Task details: Beneath this line are the data; copy exactly the part of them that opens with the line containing "générateur de carte." and closes with the line containing "### Question : Réaliser", and only that part.

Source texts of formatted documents

• • • • • • •

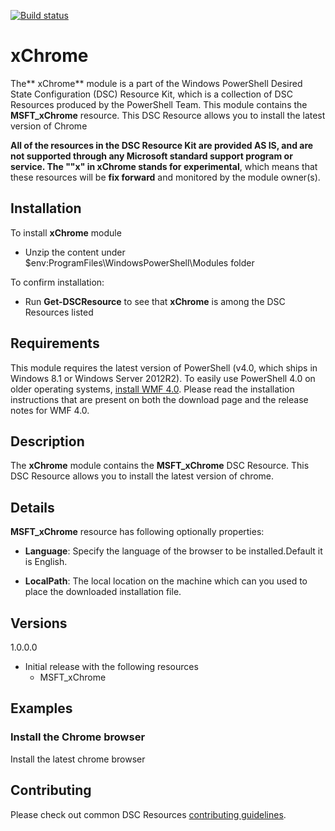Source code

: [![Build status](https://ci.appveyor.com/api/projects/status/gx1p29qa9ug73u0v/branch/master?svg=true)](https://ci.appveyor.com/project/PowerShell/xchrome/branch/master)

# xChrome

The** xChrome** module is a part of the Windows PowerShell Desired State Configuration (DSC) Resource Kit, which is a collection of DSC Resources produced by the PowerShell Team.
This module contains the **MSFT_xChrome** resource.
This DSC Resource allows you to install the latest version of Chrome

**All of the resources in the DSC Resource Kit are provided AS IS, and are not supported through any Microsoft standard support program or service.
The ""x" in xChrome stands for experimental**, which means that these resources will be **fix forward** and monitored by the module owner(s).

## Installation

To install **xChrome** module

*   Unzip the content under $env:ProgramFiles\WindowsPowerShell\Modules folder

To confirm installation:  

*   Run **Get-DSCResource** to see that **xChrome** is among the DSC Resources listed  

## Requirements

This module requires the latest version of PowerShell (v4.0, which ships in Windows 8.1 or Windows Server 2012R2).
To easily use PowerShell 4.0 on older operating systems, [install WMF 4.0](http://www.microsoft.com/en-us/download/details.aspx?id=40855).
Please read the installation instructions that are present on both the download page and the release notes for WMF 4.0.

## Description

The **xChrome** module contains the **MSFT_xChrome** DSC Resource.
This DSC Resource allows you to install the latest version of chrome.

## Details

**MSFT_xChrome** resource has following optionally properties:

*  **Language**: Specify the language of the browser to be installed.Default it is English.

*  **LocalPath**: The local location on the machine which can you used to place the downloaded installation file.

## Versions

1.0.0.0

*   Initial release with the following resources 
    *   MSFT_xChrome 

## Examples

### Install the Chrome browser

Install the latest chrome browser 

## Contributing
Please check out common DSC Resources [contributing guidelines](https://github.com/PowerShell/DscResource.Kit/blob/master/CONTRIBUTING.md).
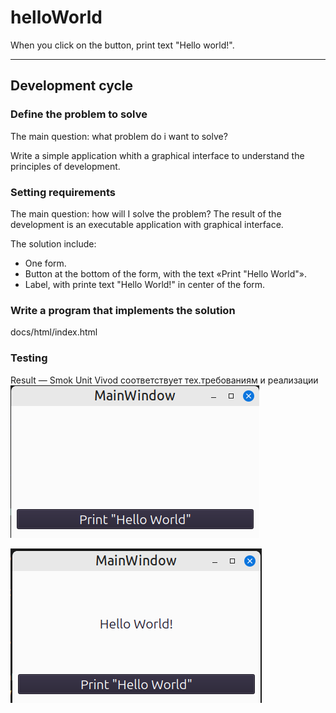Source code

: # helloWorld
When you click on the button, 
print text "Hello world!".

---

## Development cycle
### Define the problem to solve
The main question: what problem do i want to solve?

Write a simple application whith a graphical interface
to understand the principles of development. 

### Setting requirements
The main question: how will I solve the problem?
The result of the development is an executable application 
with graphical interface. 

The solution include:
- One form.
- Button at the bottom of the form, with the text «Print "Hello World"».
- Label, with printe text "Hello World!" in center of the form.


### Write a program that implements the solution
docs/html/index.html


### Testing
Result — 
Smok
Unit 
Vivod соответствует тех.требованиям и реализации
<picture>
   <img src="assets/1.png">
</picture>

<picture>
   <img src="assets/2.png">
</picture>
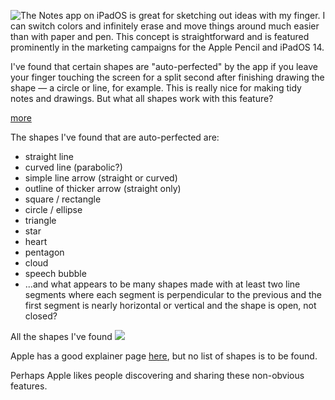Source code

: 
<!-- Copyright 2018 Phil Thompson. All Rights Reserved.  As noted in the License section of this repository's readme.md file, this file and its corresponding public HTML file, and all other articles and article files, are distributed under traditional copyright.  The repository source code and other non-article files are distributed under the MIT license. -->

[//]: # (gen-title: Apple Notes Shapes)

[//]: # (gen-title-url: Apple-Notes-Shapes)

[//]: # (gen-keywords: apple, notes, shapes, ios, ipados)

[//]: # (gen-description: A list of auto-recognized shapes in the Notes app on iOS and iPadOS)

[//]: # (gen-meta-end)

<a href="${THIS_ARTICLE}"><img style="float: left" class="width-resp-50-100" src="${SITE_ROOT_REL}/img/20201012.jpg"/></a> The Notes app on iPadOS is great for sketching out ideas with my finger.  I can switch colors and infinitely erase and move things around much easier than with paper and pen.  This concept is straightforward and is featured prominently in the marketing campaigns for the Apple Pencil and iPadOS 14.

I've found that certain shapes are "auto-perfected" by the app if you leave your finger touching the screen for a split second after finishing drawing the shape &mdash; a circle or line, for example.  This is really nice for making tidy notes and drawings.  But what all shapes work with this feature?

[more](more://)

The shapes I've found that are auto-perfected are:

* straight line
* curved line (parabolic?)
* simple line arrow (straight or curved)
* outline of thicker arrow (straight only)
* square / rectangle
* circle / ellipse
* triangle
* star
* heart
* pentagon
* cloud
* speech bubble
* ...and what appears to be many shapes made with at least two line segments where each segment is perpendicular to the previous and the first segment is nearly horizontal or vertical and the shape is open, not closed?

All the shapes I've found
<img class="width-100 center-block" src="${SITE_ROOT_REL}/img/20201012-all.jpg"/>

Apple has a good explainer page <a target="_blank" href="https://support.apple.com/en-us/HT209498">here</a>, but no list of shapes is to be found.

Perhaps Apple likes people discovering and sharing these non-obvious features.
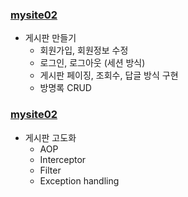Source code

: ### [mysite02](https://github.com/myway00/mysite.git/mysite02)

- 게시판 만들기
	- 회원가입, 회원정보 수정
	- 로그인, 로그아웃 (세션 방식)
    - 게시판 페이징, 조회수, 답글 방식 구현
	- 방명록 CRUD

### [mysite02](https://github.com/myway00/mysite.git/mysite03)

- 게시판 고도화
	- AOP
    - Interceptor
    - Filter
    - Exception handling 

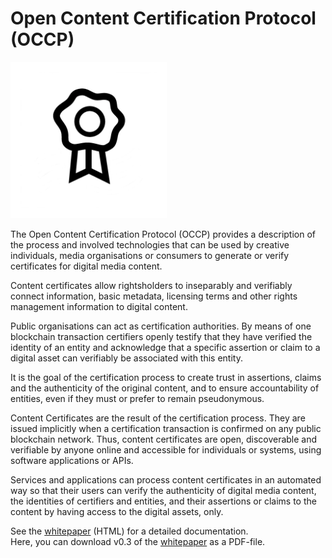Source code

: # Open Content Certification Protocol (OCCP) 

<img src="occp-icon.png" width="250">

The Open Content Certification Protocol (OCCP) provides a description of the process and involved technologies that can be used by creative individuals, media organisations or consumers to generate or verify certificates for digital media content. 

Content certificates allow rightsholders to inseparably and verifiably connect information, basic metadata, licensing terms and other rights management information to digital content.

Public organisations can act as certification authorities. 
By means of one blockchain transaction certifiers openly testify that they have verified the identity of an entity and acknowledge that a specific assertion or claim to a digital asset can verifiably be associated with this entity.

It is the goal of the certification process to create trust in assertions, claims and the authenticity of the original content, and to ensure accountability of entities, even if they must or prefer to remain pseudonymous.

Content Certificates are the result of the certification process. 
They are issued implicitly when a certification transaction is confirmed on any public blockchain network. 
Thus, content certificates are open, discoverable and verifiable by anyone online and accessible for individuals or systems, using software applications or APIs. 

Services and applications can process content certificates in an automated way so that their users can verify the authenticity of digital media content, the identities of certifiers and entities, and their assertions or claims to the content by having access to the digital assets, only.

See the [whitepaper](https://github.com/licium/occp/blob/master/docs/main.md) (HTML) for a detailed documentation.  
Here, you can download v0.3 of the [whitepaper](occp-whitepaper.pdf) as a PDF-file.
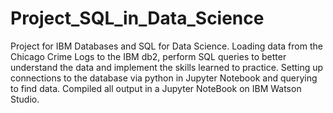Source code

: # Project_SQL_in_Data_Science
Project for IBM Databases and SQL for Data Science. Loading data from the Chicago Crime Logs to the IBM db2, perform SQL queries to better understand the data and implement the skills learned to practice. Setting up connections to the database via python in Jupyter Notebook and querying to find data. Compiled all output in a Jupyter NoteBook on IBM Watson Studio.
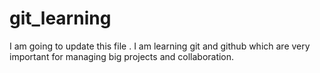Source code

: # git_learning
I am going to update this file . 
I am learning git and github which are very important for managing big projects and collaboration. 
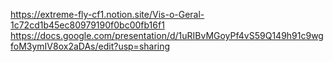 https://extreme-fly-cf1.notion.site/Vis-o-Geral-1c72cd1b45ec80979190f0bc00fb16f1
https://docs.google.com/presentation/d/1uRIBvMGoyPf4vS59Q149h91c9wgfoM3ymIV8ox2aDAs/edit?usp=sharing
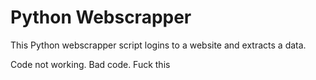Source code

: # Python Webscrapper 


This Python webscrapper script logins to a website and extracts a 
data.

Code not working. Bad code. Fuck this 
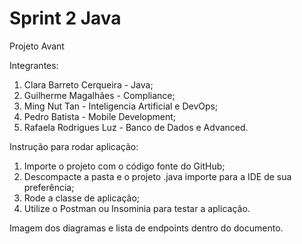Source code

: # Sprint 2 Java

Projeto Avant

Integrantes:
1. Clara Barreto Cerqueira - Java;
2. Guilherme Magalhães - Compliance;
3. Ming Nut Tan - Inteligencia Artificial e DevOps;
4. Pedro Batista - Mobile Development;
5. Rafaela Rodrigues Luz - Banco de Dados e Advanced.

Instrução para rodar aplicação:

1. Importe o projeto com o código fonte do GitHub;
2. Descompacte a pasta e o projeto .java importe para a IDE de sua preferência;
3. Rode a classe de aplicação;
4. Utilize o Postman ou Insominia para testar a aplicação.

Imagem dos diagramas e lista de endpoints dentro do documento.
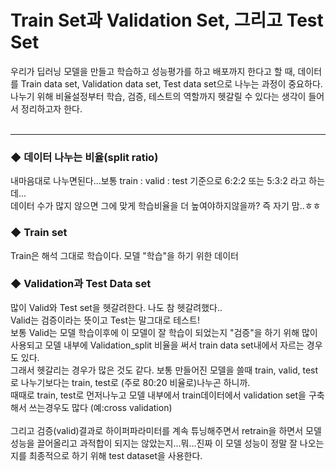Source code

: # Train Set과 Validation Set, 그리고 Test Set

우리가 딥러닝 모델을 만들고 학습하고 성능평가를 하고 배포까지 한다고 할 때,
데이터를 Train data set, Validation data set, Test data set으로 나누는 과정이 중요하다.
<br>
나누기 위해 비율설정부터 학습, 검증, 테스트의 역할까지 헷갈릴 수 있다는 생각이 들어서 정리하고자 한다.
<br><br>


----------------------------------------------------------------------

### ◆ 데이터 나누는 비율(split ratio)

내마음대로 나누면된다...보통 train : valid : test 기준으로 6:2:2 또는 5:3:2 라고 하는데...<br>
데이터 수가 많지 않으면 그에 맞게 학습비율을 더 높여야하지않을까? 즉 자기 맘..ㅎㅎ

### ◆ Train set
Train은 해석 그대로 학습이다. 모델 "학습"을 하기 위한 데이터

###  ◆ Validation과 Test Data set
많이 Valid와 Test set을 헷갈려한다. 나도 참 헷갈려했다..<br>
Valid는 검증이라는 뜻이고 Test는 말그대로 테스트!<br>
보통 Valid는 모델 학습이후에 이 모델이 잘 학습이 되었는지 "검증"을 하기 위해 많이 사용되고 모델 내부에 Validation_split 비율을 써서 train data set내에서 자르는 경우도 있다.<br>
그래서 헷갈리는 경우가 많은 것도 같다. 보통 만들어진 모델을 쓸때 train, valid, test로 나누기보다는 train, test로 (주로 80:20 비율로)나누곤 하니까.<br>
때때로 train, test로 먼저나누고 모델 내부에서 train데이터에서 validation set을 구축해서 쓰는경우도 많다 (예:cross validation)
<br><br>
그리고 검증(valid)결과로 하이퍼파라미터를 계속 튜닝해주면서 retrain을 하면서 모델 성능을 끌어올리고 과적합이 되지는 않았는지...뭐...진짜 이 모델 성능이 정말 잘 나오는지를 최종적으로 하기 위해 test dataset을 사용한다.




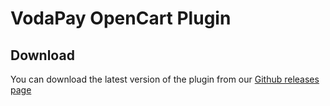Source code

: # VodaPay OpenCart Plugin

## Download

You can download the latest version of the plugin from
our [Github releases page](https://github.com/VodaPay-Gateway/opencart-plugin/releases)
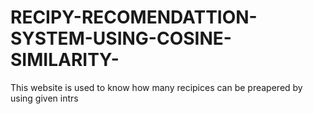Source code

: # RECIPY-RECOMENDATTION-SYSTEM-USING-COSINE-SIMILARITY-
This website is used to know how many recipices can be preapered by using given intrs

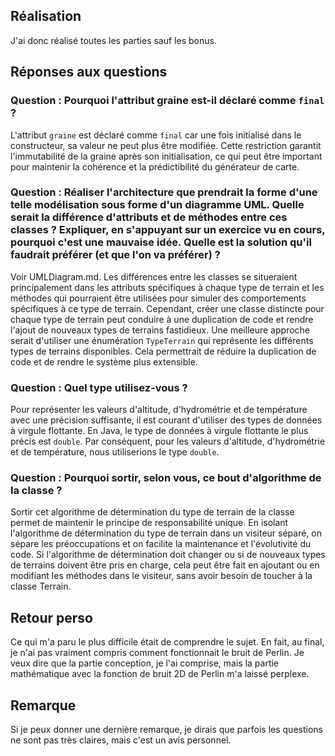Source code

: ## Réalisation

J'ai donc réalisé toutes les parties sauf les bonus.

## Réponses aux questions

### Question : Pourquoi l'attribut graine est-il déclaré comme `final` ?

L'attribut `graine` est déclaré comme `final` car une fois initialisé dans le constructeur, sa valeur ne peut plus être modifiée. Cette restriction garantit l'immutabilité de la graine après son initialisation, ce qui peut être important pour maintenir la cohérence et la prédictibilité du générateur de carte.

### Question : Réaliser l'architecture que prendrait la forme d'une telle modélisation sous forme d'un diagramme UML. Quelle serait la différence d'attributs et de méthodes entre ces classes ? Expliquer, en s'appuyant sur un exercice vu en cours, pourquoi c'est une mauvaise idée. Quelle est la solution qu'il faudrait préférer (et que l'on va préférer) ?

Voir UMLDiagram.md. Les différences entre les classes se situeraient principalement dans les attributs spécifiques à chaque type de terrain et les méthodes qui pourraient être utilisées pour simuler des comportements spécifiques à ce type de terrain. Cependant, créer une classe distincte pour chaque type de terrain peut conduire à une duplication de code et rendre l'ajout de nouveaux types de terrains fastidieux. Une meilleure approche serait d'utiliser une énumération `TypeTerrain` qui représente les différents types de terrains disponibles. Cela permettrait de réduire la duplication de code et de rendre le système plus extensible.

### Question : Quel type utilisez-vous ?

Pour représenter les valeurs d'altitude, d'hydrométrie et de température avec une précision suffisante, il est courant d'utiliser des types de données à virgule flottante. En Java, le type de données à virgule flottante le plus précis est `double`. Par conséquent, pour les valeurs d'altitude, d'hydrométrie et de température, nous utiliserions le type `double`.

### Question : Pourquoi sortir, selon vous, ce bout d'algorithme de la classe ?

Sortir cet algorithme de détermination du type de terrain de la classe permet de maintenir le principe de responsabilité unique. En isolant l'algorithme de détermination du type de terrain dans un visiteur séparé, on sépare les préoccupations et on facilite la maintenance et l'évolutivité du code. Si l'algorithme de détermination doit changer ou si de nouveaux types de terrains doivent être pris en charge, cela peut être fait en ajoutant ou en modifiant les méthodes dans le visiteur, sans avoir besoin de toucher à la classe Terrain.

## Retour perso

Ce qui m'a paru le plus difficile était de comprendre le sujet. En fait, au final, je n'ai pas vraiment compris comment fonctionnait le bruit de Perlin. Je veux dire que la partie conception, je l'ai comprise, mais la partie mathématique avec la fonction de bruit 2D de Perlin m'a laissé perplexe.

## Remarque

Si je peux donner une dernière remarque, je dirais que parfois les questions ne sont pas très claires, mais c'est un avis personnel.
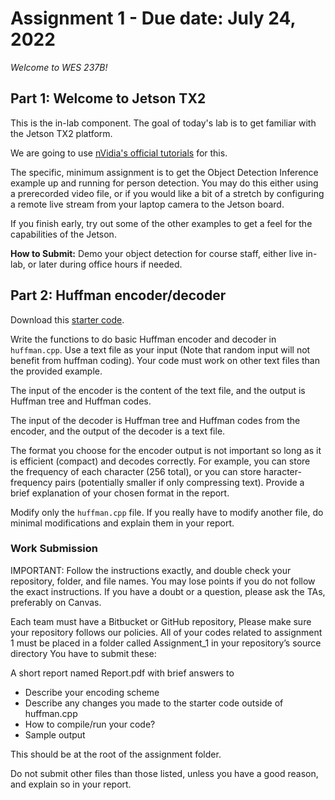 # Assignment 1 - Due date: July 24, 2022

_Welcome to WES 237B!_

## Part 1: Welcome to Jetson TX2

This is the in-lab component. The goal of today's lab is to get familiar with the Jetson TX2 platform.

We are going to use [nVidia's official tutorials](https://github.com/dusty-nv/jetson-inference) for this.

The specific, minimum assignment is to get the Object Detection Inference example up and running for
person detection. You may do this either using a prerecorded video file, or if you would like a bit of
a stretch by configuring a remote live stream from your laptop camera to the Jetson board.

If you finish early, try out some of the other examples to get a feel for the capabilities of the Jetson.

**How to Submit:** Demo your object detection for course staff, either live in-lab, or later during
office hours if needed.

## Part 2: Huffman encoder/decoder

Download this [starter code](wes237b-a1-huffman.zip).

Write the functions to do basic Huffman encoder and decoder in `huffman.cpp`.
Use a text file as your input (Note that random input will not benefit from
huffman coding). Your code must work on other text files than the provided
example.

The input of the encoder is the content of the text file, and the output is
Huffman tree and Huffman codes.

The input of the decoder is Huffman tree and Huffman codes from the encoder,
and the output of the decoder is a text file.

The format you choose for the encoder output is not important so long as it is
efficient (compact) and decodes correctly. For example, you can store the
frequency of each character (256 total), or you can store haracter-frequency
pairs (potentially smaller if only compressing text). Provide a brief
explanation of your chosen format in the report.

Modify only the `huffman.cpp` file.
If you really have to modify another file, do minimal modifications and explain
them in your report.


### Work Submission

IMPORTANT: Follow the instructions exactly, and double check your repository, folder, and file names. You may lose points if you do not follow the exact instructions. If you have a doubt or a question, please ask the TAs, preferably on Canvas.

Each team must have a Bitbucket or GitHub repository, Please make sure your repository follows our policies.
All of your codes related to assignment 1 must be placed in a folder called Assignment_1 in your repository’s source directory
You have to submit these:

A short report named Report.pdf with brief answers to

 * Describe your encoding scheme
 * Describe any changes you made to the starter code outside of huffman.cpp
 * How to compile/run your code?
 * Sample output

This should be at the root of the assignment folder.

Do not submit other files than those listed, unless you have a good reason, and explain so in your report.
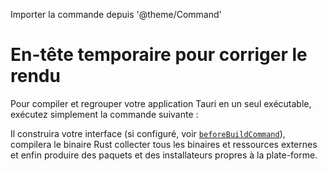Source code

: Importer la commande depuis '@theme/Command'

# En-tête temporaire pour corriger le rendu

<!-- The above heading is here because fragments aren't really supported in the context of Astro Content Collections -->

Pour compiler et regrouper votre application Tauri en un seul exécutable, exécutez simplement la commande suivante :

<Command name="build" />

Il construira votre interface (si configuré, voir [`beforeBuildCommand`][beforebuildcommand]), compilera le binaire Rust collecter tous les binaires et ressources externes et enfin produire des paquets et des installateurs propres à la plate-forme.

[beforebuildcommand]: ../../api/config.md#buildconfig.beforebuildcommand
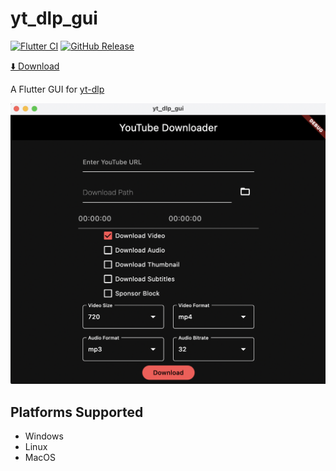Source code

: # yt_dlp_gui

[![Flutter CI](https://github.com/championswimmer/yt_dlp_gui/actions/workflows/flutter-build.yaml/badge.svg)](https://github.com/championswimmer/yt_dlp_gui/actions/workflows/flutter-build.yaml)
[![GitHub Release](https://img.shields.io/github/v/release/championswimmer/yt_dlp_gui)](https://github.com/championswimmer/yt_dlp_gui/releases/latest)

[⬇️ Download](https://github.com/championswimmer/yt_dlp_gui/releases/latest)


A Flutter GUI for [yt-dlp](https://github.com/yt-dlp/yt-dlp)

![](./docs/app.png)


## Platforms Supported

- Windows 
- Linux
- MacOS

• • • • • • •

Completed exercise:
L'attribut `graine` est déclaré comme `final` car une fois initialisé dans le constructeur, sa valeur ne peut plus être modifiée. Cette restriction garantit l'immutabilité de la graine après son initialisation, ce qui peut être important pour maintenir la cohérence et la prédictibilité du générateur de carte.

### Question : Réaliser l'architecture que prendrait la forme d'une telle modélisation sous forme d'un diagramme UML. Quelle serait la différence d'attributs et de méthodes entre ces classes ? Expliquer, en s'appuyant sur un exercice vu en cours, pourquoi c'est une mauvaise idée. Quelle est la solution qu'il faudrait préférer (et que l'on va préférer) ?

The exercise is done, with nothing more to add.